__Collected data__:
-----

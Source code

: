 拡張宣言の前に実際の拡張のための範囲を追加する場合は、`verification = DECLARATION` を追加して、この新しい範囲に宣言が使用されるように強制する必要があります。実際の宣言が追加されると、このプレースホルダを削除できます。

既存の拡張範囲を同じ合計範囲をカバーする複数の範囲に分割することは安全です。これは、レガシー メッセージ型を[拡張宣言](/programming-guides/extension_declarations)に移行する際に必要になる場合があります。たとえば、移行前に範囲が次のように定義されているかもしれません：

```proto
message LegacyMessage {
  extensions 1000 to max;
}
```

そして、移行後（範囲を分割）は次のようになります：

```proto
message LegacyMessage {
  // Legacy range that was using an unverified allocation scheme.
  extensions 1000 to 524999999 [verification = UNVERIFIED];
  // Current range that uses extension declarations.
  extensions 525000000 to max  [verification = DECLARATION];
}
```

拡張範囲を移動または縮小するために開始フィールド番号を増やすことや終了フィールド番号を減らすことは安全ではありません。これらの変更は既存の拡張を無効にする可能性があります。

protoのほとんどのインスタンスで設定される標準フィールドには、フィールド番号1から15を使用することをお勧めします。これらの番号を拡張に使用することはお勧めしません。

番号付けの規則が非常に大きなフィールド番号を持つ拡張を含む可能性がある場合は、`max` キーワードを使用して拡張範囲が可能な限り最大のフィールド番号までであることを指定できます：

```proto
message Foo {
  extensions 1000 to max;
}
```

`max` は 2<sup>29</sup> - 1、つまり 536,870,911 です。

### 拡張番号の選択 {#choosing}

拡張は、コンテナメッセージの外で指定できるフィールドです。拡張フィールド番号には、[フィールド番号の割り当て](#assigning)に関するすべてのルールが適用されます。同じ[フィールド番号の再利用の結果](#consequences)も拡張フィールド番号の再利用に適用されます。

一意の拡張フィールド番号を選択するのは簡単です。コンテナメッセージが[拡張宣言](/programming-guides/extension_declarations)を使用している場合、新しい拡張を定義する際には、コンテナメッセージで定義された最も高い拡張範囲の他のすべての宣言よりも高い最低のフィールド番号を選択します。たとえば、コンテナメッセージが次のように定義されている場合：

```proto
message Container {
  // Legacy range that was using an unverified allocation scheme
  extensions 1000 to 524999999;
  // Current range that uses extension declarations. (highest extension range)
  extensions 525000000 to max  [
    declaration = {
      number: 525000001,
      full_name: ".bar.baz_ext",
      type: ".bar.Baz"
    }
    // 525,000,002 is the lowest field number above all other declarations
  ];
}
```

-----

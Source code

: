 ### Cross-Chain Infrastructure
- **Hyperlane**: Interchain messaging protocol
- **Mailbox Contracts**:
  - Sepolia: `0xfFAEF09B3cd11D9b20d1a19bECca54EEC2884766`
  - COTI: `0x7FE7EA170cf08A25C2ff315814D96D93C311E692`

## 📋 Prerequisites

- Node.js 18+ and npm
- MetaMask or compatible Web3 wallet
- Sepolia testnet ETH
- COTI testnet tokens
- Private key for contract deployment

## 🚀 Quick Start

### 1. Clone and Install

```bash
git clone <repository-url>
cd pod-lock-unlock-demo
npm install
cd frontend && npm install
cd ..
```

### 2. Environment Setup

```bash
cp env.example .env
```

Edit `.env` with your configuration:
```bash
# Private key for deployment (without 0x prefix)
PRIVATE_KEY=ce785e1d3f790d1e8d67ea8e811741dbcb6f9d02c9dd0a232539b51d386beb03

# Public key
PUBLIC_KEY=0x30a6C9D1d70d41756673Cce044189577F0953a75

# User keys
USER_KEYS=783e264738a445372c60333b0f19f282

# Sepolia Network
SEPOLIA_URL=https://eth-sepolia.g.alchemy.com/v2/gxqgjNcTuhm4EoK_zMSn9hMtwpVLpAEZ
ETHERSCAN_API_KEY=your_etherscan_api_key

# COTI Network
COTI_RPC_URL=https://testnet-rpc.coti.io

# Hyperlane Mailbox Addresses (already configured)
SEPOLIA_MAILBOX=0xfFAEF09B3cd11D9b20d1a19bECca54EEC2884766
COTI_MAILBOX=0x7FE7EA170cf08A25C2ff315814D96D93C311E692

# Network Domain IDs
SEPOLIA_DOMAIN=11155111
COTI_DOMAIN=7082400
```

-----

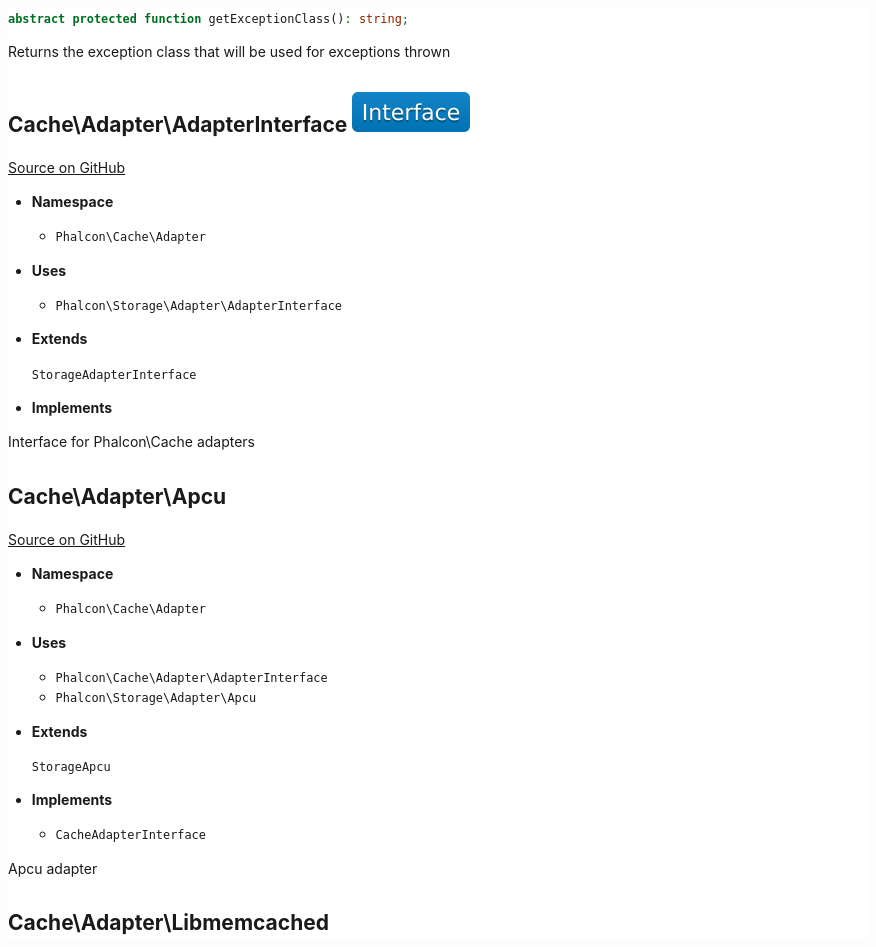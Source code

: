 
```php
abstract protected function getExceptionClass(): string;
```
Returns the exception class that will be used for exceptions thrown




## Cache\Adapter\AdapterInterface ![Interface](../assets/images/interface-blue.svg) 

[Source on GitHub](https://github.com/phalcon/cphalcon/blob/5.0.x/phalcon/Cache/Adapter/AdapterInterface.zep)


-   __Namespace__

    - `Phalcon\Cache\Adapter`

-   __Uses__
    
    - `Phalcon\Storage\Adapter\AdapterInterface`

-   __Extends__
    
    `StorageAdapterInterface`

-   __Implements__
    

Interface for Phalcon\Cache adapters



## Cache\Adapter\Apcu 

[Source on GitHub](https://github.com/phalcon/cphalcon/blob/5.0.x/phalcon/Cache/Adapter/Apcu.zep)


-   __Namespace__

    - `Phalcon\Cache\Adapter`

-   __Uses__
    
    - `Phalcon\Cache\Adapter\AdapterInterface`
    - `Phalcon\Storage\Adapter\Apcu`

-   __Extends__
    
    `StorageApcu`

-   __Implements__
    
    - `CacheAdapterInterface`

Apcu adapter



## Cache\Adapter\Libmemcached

-----

__Try it__:
The answer is each line from the entries above in which the word "using" occurs.

__Your solution__:
  // Legacy range that was using an unverified allocation scheme.
  // Legacy range that was using an unverified allocation scheme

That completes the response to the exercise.